-- Opening Marker --

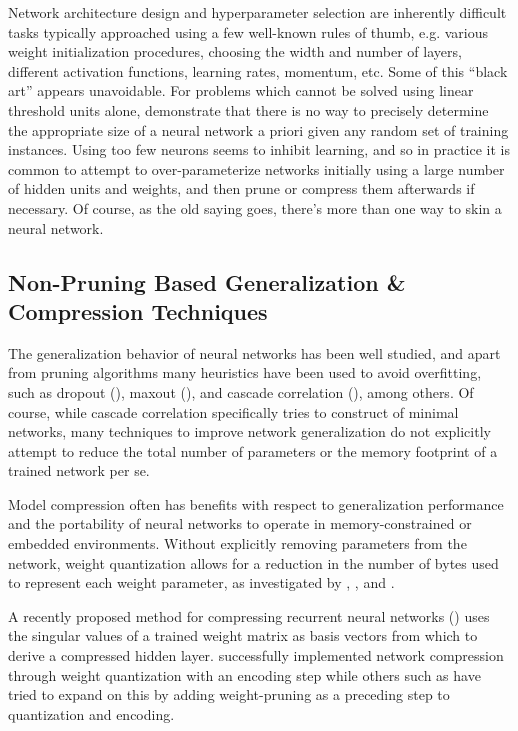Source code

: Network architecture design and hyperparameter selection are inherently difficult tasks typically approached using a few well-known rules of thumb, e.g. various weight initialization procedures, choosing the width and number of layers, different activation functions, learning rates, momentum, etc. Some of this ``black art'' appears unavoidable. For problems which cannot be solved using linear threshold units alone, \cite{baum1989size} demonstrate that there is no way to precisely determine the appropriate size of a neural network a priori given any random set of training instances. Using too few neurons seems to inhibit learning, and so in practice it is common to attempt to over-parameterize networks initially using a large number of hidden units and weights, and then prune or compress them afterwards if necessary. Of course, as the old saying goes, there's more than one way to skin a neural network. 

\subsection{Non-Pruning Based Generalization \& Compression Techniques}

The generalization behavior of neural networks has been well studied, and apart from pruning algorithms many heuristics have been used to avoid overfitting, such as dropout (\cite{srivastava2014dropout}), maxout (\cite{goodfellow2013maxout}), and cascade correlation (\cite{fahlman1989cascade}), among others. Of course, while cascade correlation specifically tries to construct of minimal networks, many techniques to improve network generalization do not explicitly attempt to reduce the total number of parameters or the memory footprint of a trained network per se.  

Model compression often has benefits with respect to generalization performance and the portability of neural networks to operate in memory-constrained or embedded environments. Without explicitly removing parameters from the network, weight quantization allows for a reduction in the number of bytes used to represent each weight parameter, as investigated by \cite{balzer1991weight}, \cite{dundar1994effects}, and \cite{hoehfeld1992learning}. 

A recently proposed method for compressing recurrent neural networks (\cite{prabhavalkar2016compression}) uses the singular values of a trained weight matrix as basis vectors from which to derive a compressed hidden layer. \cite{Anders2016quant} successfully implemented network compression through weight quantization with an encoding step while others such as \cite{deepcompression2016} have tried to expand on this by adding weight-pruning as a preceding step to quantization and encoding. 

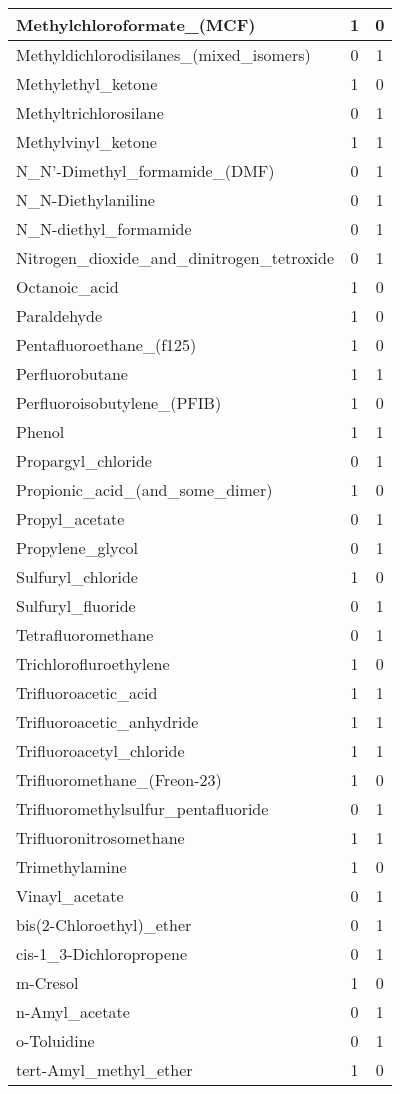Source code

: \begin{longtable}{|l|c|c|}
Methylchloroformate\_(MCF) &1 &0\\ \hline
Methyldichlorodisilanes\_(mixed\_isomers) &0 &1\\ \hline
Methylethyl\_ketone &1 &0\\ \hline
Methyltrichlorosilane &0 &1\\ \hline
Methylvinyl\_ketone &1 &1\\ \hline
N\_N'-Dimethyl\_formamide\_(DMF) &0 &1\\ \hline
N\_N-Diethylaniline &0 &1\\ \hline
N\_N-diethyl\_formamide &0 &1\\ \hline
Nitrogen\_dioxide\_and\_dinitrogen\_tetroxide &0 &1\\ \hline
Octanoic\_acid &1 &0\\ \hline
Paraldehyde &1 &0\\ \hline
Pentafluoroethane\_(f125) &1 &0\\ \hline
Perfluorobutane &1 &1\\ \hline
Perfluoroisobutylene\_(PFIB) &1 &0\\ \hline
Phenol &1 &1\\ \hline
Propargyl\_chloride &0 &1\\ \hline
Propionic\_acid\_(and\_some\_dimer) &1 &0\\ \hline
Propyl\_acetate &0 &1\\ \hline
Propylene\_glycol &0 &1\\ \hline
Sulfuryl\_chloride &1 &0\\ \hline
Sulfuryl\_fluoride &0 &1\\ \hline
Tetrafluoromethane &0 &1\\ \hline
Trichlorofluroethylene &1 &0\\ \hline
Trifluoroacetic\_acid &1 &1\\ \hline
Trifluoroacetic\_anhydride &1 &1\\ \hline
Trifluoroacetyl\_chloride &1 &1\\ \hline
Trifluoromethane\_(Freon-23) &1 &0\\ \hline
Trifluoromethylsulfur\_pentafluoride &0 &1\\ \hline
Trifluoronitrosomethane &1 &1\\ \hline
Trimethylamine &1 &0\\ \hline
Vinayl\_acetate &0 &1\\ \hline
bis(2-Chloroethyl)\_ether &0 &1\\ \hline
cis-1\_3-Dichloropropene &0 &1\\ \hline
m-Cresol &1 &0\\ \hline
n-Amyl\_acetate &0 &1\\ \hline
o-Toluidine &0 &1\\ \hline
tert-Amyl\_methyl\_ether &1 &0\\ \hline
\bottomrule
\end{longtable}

-- Closing Marker --
-- Opening Marker --

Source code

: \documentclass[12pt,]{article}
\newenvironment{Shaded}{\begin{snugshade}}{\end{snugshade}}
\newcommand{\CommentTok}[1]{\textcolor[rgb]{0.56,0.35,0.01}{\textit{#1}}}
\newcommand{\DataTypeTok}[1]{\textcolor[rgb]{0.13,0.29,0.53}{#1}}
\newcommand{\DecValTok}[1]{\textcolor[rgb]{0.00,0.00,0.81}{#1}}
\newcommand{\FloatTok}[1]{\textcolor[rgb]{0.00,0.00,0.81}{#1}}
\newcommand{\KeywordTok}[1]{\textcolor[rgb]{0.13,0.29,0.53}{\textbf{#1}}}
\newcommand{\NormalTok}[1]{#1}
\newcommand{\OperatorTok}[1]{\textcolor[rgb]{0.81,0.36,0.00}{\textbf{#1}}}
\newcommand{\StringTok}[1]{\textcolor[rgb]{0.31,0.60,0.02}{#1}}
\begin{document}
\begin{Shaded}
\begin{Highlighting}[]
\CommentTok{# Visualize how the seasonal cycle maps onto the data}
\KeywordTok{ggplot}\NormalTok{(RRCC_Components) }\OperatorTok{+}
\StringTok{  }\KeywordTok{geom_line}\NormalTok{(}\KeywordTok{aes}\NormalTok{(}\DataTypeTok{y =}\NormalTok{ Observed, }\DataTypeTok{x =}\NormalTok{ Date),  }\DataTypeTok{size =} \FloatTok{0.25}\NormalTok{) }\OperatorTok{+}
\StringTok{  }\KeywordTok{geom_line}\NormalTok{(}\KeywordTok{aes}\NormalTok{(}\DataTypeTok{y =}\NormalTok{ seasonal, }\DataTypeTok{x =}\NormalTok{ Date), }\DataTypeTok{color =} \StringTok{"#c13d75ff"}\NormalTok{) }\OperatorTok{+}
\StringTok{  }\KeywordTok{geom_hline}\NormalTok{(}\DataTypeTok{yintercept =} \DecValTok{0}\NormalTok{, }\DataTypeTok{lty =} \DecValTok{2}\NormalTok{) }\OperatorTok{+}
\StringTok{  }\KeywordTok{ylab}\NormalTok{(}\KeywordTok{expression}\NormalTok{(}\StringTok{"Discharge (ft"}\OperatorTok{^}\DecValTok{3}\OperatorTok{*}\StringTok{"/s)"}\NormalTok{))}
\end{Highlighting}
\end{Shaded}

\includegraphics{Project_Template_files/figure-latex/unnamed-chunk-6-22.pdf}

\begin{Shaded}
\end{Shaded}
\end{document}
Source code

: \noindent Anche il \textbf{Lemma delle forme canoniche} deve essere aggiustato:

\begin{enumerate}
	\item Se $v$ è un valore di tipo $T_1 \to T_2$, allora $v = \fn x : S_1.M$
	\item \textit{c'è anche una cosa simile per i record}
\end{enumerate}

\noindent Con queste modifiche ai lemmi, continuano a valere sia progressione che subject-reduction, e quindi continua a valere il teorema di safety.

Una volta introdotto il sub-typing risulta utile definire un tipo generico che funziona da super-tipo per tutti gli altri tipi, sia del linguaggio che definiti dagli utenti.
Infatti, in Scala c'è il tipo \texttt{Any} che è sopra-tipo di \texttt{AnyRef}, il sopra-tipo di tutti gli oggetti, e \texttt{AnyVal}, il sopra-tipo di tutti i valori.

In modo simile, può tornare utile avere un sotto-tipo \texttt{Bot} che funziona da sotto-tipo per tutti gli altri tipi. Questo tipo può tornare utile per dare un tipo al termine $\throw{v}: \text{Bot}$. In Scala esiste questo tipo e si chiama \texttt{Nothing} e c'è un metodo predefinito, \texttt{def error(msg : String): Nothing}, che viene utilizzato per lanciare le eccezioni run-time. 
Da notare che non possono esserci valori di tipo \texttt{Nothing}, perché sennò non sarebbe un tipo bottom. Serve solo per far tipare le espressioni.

-- Closing Marker --
-- Opening Marker --

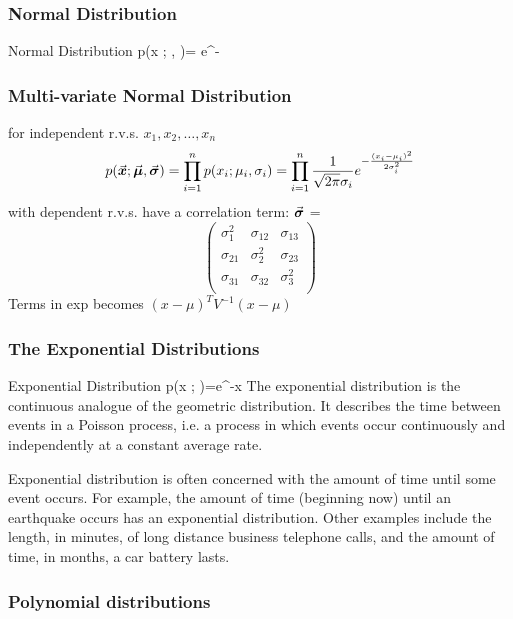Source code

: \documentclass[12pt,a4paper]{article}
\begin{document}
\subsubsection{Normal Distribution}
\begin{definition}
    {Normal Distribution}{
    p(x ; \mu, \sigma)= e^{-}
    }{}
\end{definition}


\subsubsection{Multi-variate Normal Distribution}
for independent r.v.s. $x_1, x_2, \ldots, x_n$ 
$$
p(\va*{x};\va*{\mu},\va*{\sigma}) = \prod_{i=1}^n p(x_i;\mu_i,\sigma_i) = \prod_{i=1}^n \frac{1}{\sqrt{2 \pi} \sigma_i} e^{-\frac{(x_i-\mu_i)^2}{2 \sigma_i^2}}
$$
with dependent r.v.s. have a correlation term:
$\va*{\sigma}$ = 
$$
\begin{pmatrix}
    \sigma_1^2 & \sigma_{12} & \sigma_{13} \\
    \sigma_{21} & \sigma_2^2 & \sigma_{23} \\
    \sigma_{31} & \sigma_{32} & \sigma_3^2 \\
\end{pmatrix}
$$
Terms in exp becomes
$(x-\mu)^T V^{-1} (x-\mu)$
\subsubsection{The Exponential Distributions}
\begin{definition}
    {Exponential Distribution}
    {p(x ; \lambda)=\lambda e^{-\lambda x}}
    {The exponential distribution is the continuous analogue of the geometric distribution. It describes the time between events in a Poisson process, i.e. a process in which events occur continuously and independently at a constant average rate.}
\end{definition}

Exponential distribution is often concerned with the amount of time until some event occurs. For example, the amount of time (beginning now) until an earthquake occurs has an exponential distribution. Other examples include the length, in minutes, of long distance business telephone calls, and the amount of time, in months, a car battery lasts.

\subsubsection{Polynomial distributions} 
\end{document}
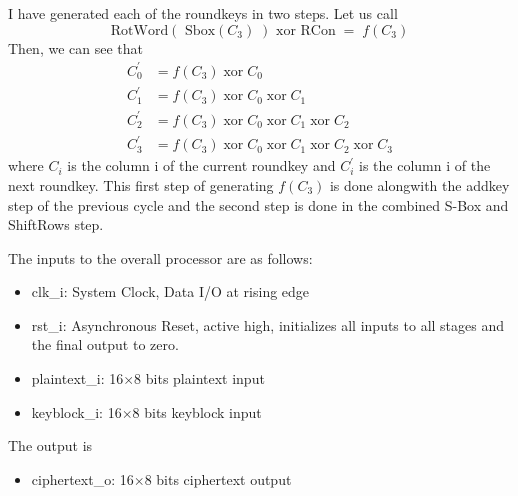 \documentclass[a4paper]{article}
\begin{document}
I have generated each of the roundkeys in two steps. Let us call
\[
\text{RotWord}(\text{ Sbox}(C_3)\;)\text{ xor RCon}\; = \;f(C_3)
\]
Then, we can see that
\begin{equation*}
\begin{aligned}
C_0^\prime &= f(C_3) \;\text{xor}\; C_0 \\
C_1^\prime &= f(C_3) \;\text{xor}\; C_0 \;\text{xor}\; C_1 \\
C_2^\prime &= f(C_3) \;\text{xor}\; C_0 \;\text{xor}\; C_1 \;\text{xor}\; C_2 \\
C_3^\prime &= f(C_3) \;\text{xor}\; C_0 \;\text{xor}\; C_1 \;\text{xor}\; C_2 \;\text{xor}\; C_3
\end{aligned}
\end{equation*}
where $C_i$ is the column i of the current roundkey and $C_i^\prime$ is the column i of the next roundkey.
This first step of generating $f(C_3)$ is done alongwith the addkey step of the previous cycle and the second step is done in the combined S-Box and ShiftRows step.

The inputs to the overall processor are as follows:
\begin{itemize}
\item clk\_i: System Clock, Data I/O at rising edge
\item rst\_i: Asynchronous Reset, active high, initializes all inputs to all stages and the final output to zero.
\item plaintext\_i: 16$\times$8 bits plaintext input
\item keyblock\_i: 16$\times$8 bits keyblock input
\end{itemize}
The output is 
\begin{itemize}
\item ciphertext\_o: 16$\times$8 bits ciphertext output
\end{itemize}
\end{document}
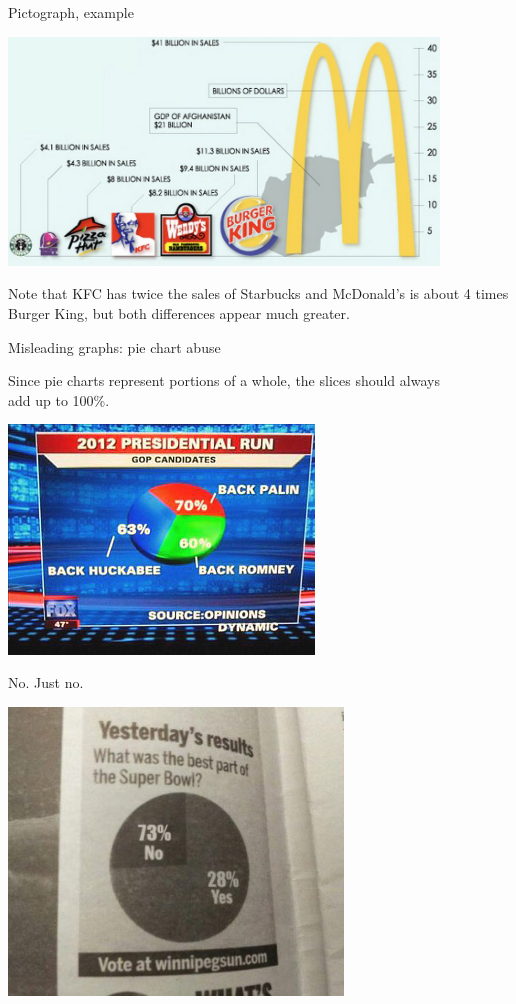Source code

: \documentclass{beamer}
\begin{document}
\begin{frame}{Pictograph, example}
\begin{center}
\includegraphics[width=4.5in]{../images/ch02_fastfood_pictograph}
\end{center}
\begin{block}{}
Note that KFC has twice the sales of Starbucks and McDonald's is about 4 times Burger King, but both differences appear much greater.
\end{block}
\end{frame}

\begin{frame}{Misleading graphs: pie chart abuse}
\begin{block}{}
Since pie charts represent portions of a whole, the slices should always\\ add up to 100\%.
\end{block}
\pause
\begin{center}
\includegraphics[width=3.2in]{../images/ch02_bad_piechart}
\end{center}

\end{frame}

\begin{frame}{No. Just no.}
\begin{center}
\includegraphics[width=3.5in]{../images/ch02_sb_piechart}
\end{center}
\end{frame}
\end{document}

-- Closing Marker --

* **Assignment**: Show me every line in the data above that includes "textit".

* **Result of this exercise**:
\newcommand{\CommentTok}[1]{\textcolor[rgb]{0.56,0.35,0.01}{\textit{#1}}}
	\item \textit{c'è anche una cosa simile per i record}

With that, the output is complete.